There’s the student who managed to score a second F in a week, and to really piss me off by claiming he hadn’t ever plagiarised before, and that he hadn’t done it in any other class at the University. This, after he’d handed in two completely plagiarised assignments from two completely different classes.
There’s the other guy who left his cheat sheet on the floor of the class, at the back of the room. I just happened to stumble upon it, and noticed that the text on it was almost exactly the same as what he’d written in his exam. I asked him to be honest, and not be scared. He admitted that he had kept his practice-essays in his dictionary case, and when he took out his dictionary to check spellings, he saw the sheet and gave in to his self-doubt and cheated. I thanked him for his honesty, gave him and F, and told him that if he did it again he’d be out of the class. Perhaps I shouldn’t have done that — I feel like I should have found out whether I could eject him from class summarily, on the basis of exam-cheating. (I kind of doubt it’s common practice, though, and I am not sure I want to start doing it if nobody else does it.)
And finally, there’s the student who for some reason decided to plagiarise several lines on skin care in the season of the Yellow Dust from China and stick them, word-for-word, into an in-class exam. Bang! F. That’s 20 minutes work you’ve spared me; thanks, kiddo. Cheaters don’t get comments on their writing: they get printed webpage sources and a red F on the front.
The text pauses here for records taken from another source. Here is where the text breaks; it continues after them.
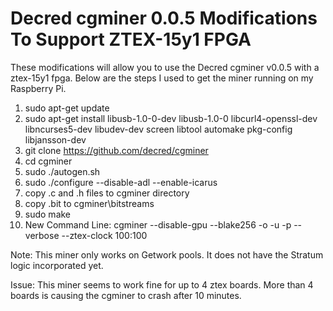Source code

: # Decred cgminer 0.0.5 Modifications To Support ZTEX-15y1 FPGA

These modifications will allow you to use the Decred cgminer v0.0.5 with a ztex-15y1 fpga.  Below are the steps I used to get the miner running on my Raspberry Pi.

  1) sudo apt-get update
  2) sudo apt-get install libusb-1.0-0-dev libusb-1.0-0 libcurl4-openssl-dev libncurses5-dev libudev-dev screen libtool automake pkg-config libjansson-dev
  3) git clone https://github.com/decred/cgminer
  4) cd cgminer
  5) sudo ./autogen.sh
  6) sudo ./configure --disable-adl --enable-icarus
  7) copy .c and .h files to cgminer directory
  8) copy .bit to cgminer\bitstreams
  9) sudo make
  10) New Command Line: cgminer --disable-gpu --blake256 -o <pool url : port> -u <username> -p <password> --verbose --ztex-clock 100:100
 
Note: This miner only works on Getwork pools.  It does not have the Stratum logic incorporated yet.

Issue: This miner seems to work fine for up to 4 ztex boards.  More than 4 boards is causing the cgminer to crash after 10 minutes.
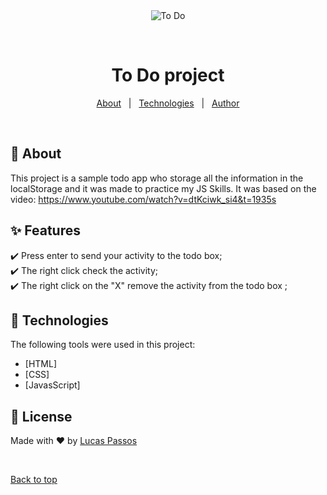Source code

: <div align="center" id="top"> 
  <img src="./.github/app.gif" alt="To Do" />

  &#xa0;

</div>

<h1 align="center">To Do project</h1>



<p align="center">
  <a href="#dart-about">About</a> &#xa0; | &#xa0; 
  <a href="#rocket-technologies">Technologies</a> &#xa0; | &#xa0;
  <a href="https://github.com/{{YOUR_GITHUB_USERNAME}}" target="_blank">Author</a>
</p>

<br>

## :dart: About ##

This project is a sample todo app who storage all the information in the localStorage and it was made to practice my JS Skills.
It was based on the video: https://www.youtube.com/watch?v=dtKciwk_si4&t=1935s

## :sparkles: Features ##

:heavy_check_mark: Press enter to send your activity to the todo box;\
:heavy_check_mark: The right click check the activity;\
:heavy_check_mark: The right click on the "X" remove the activity from the todo box ;

## :rocket: Technologies ##

The following tools were used in this project:

- [HTML]
- [CSS]
- [JavasScript]



## :memo: License ##

Made with :heart: by <a href="https://github.com/LuKezLima" target="_blank">Lucas Passos</a>

&#xa0;

<a href="#top">Back to top</a>

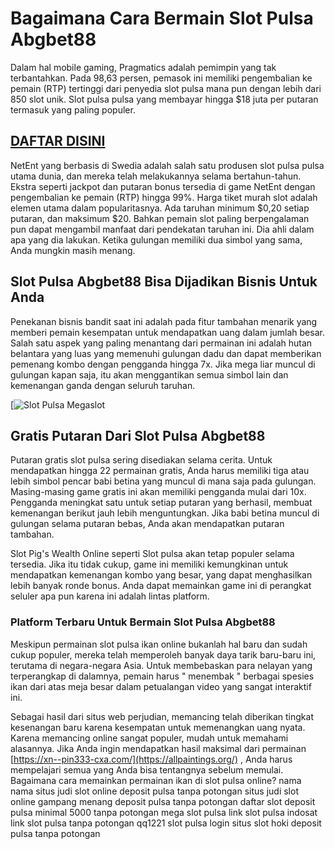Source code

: # Bagaimana Cara Bermain Slot Pulsa Abgbet88

Dalam hal mobile gaming, Pragmatics adalah pemimpin yang tak terbantahkan. Pada 98,63 persen, pemasok ini memiliki pengembalian ke pemain (RTP) tertinggi dari penyedia slot pulsa mana pun dengan lebih dari 850 slot unik. Slot pulsa pulsa yang membayar hingga $18 juta per putaran termasuk yang paling populer.

## [DAFTAR DISINI](https://bit.ly/3yUF1Fc)

NetEnt yang berbasis di Swedia adalah salah satu produsen slot pulsa pulsa utama dunia, dan mereka telah melakukannya selama bertahun-tahun. Ekstra seperti jackpot dan putaran bonus tersedia di game NetEnt dengan pengembalian ke pemain (RTP) hingga 99%. Harga tiket murah slot adalah elemen utama dalam popularitasnya. Ada taruhan minimum $0,20 setiap putaran, dan maksimum $20. Bahkan pemain slot paling berpengalaman pun dapat mengambil manfaat dari pendekatan taruhan ini. Dia ahli dalam apa yang dia lakukan. Ketika gulungan memiliki dua simbol yang sama, Anda mungkin masih menang.

## Slot Pulsa Abgbet88 Bisa Dijadikan Bisnis Untuk Anda

Penekanan bisnis bandit saat ini adalah pada fitur tambahan menarik yang memberi pemain kesempatan untuk mendapatkan uang dalam jumlah besar. Salah satu aspek yang paling menantang dari permainan ini adalah hutan belantara yang luas yang memenuhi gulungan dadu dan dapat memberikan pemenang kombo dengan pengganda hingga 7x. Jika mega liar muncul di gulungan kapan saja, itu akan menggantikan semua simbol lain dan kemenangan ganda dengan seluruh taruhan.

[![Slot Pulsa Megaslot](https://blogger.googleusercontent.com/img/b/R29vZ2xl/AVvXsEgwFhxbCKrdSWxMYbYFzxB3ZtXpR5jTp8IxYftNlEg5KuL-atuCflsHLx3flRb2Jda9v5mPY7Lq3zoNOt93xMvFnCSBBW-aCCX9eB8NMAjyf_1gYWcyLWXG16eIeAsJDtAgSa1seJaqbgQKVAyTBkce4S5TBh9AUF4f_3ugkJJiQIVmyLagj448a0Dk/s320/all-slots-001.jpg)

## Gratis Putaran Dari Slot Pulsa Abgbet88

Putaran gratis slot pulsa sering disediakan selama cerita. Untuk mendapatkan hingga 22 permainan gratis, Anda harus memiliki tiga atau lebih simbol pencar babi betina yang muncul di mana saja pada gulungan. Masing-masing game gratis ini akan memiliki pengganda mulai dari 10x. Pengganda meningkat satu untuk setiap putaran yang berhasil, membuat kemenangan berikut jauh lebih menguntungkan. Jika babi betina muncul di gulungan selama putaran bebas, Anda akan mendapatkan putaran tambahan.

Slot Pig's Wealth Online seperti Slot pulsa akan tetap populer selama tersedia. Jika itu tidak cukup, game ini memiliki kemungkinan untuk mendapatkan kemenangan kombo yang besar, yang dapat menghasilkan lebih banyak ronde bonus. Anda dapat memainkan game ini di perangkat seluler apa pun karena ini adalah lintas platform. 

### Platform Terbaru Untuk Bermain Slot Pulsa Abgbet88

Meskipun permainan slot pulsa ikan online bukanlah hal baru dan sudah cukup populer, mereka telah memperoleh banyak daya tarik baru-baru ini, terutama di negara-negara Asia. Untuk membebaskan para nelayan yang terperangkap di dalamnya, pemain harus " menembak " berbagai spesies ikan dari atas meja besar dalam petualangan video yang sangat interaktif ini.

Sebagai hasil dari situs web perjudian, memancing telah diberikan tingkat kesenangan baru karena kesempatan untuk memenangkan uang nyata. Karena memancing online sangat populer, mudah untuk memahami alasannya. Jika Anda ingin mendapatkan hasil maksimal dari permainan [https://xn--pin333-cxa.com/](https://allpaintings.org/) , Anda harus mempelajari semua yang Anda bisa tentangnya sebelum memulai. Bagaimana cara memainkan permainan ikan di slot pulsa online?
nama nama situs judi slot online deposit pulsa tanpa potongan
situs judi slot online gampang menang deposit pulsa tanpa potongan
daftar slot deposit pulsa minimal 5000 tanpa potongan
mega slot pulsa
link slot pulsa indosat
link slot pulsa tanpa potongan
qq1221 slot pulsa login
situs slot hoki deposit pulsa tanpa potongan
Now: how to deal with cheating in general? I’ve been thinking, and this thinking has, interestingly, been fueled by the comments many students chose to make about cheating on exams. The topic was one of the choices available in my best writing class, and about half of the students actually wrote railing exposes on department-mates or the student population in general: cheating methods, addiction to cheating, the bad effects of cheating, and instructional how-to essays on how to wean yourself off a cheat-sheet dependency. (One student went in the opposite direction and wrote a mournful lament on his own foolishness and guilt for having cheated on an exam just the day before he wrote my exam. His plea was temporary insanity.) My students’ most interesting observation was on the “economics” of cheating. They pointed out that the commonness of cheating among their classmates is what convinces so many otherwise good, trustworthy, and sincere students to stoop to cheating.
I think, finally, that next semester I’m going to warn students at the beginning of semester, and before the first major project, that any plagiarism will be publicly disclosed to the class. I want them to recognize that they’re screwing over not just themselves, and the system, and insulting the teacher, but actively trying to screw over their classmates when they do this crap. If the risk of embarrassment isn’t enough to scare them off cheating, then maybe the real embarrassment from getting caught once and having the whole class know about it will turn them off cheating. But I would never do something like that if it weren’t announced form the beginning of semester, as part of the “contract” of the course.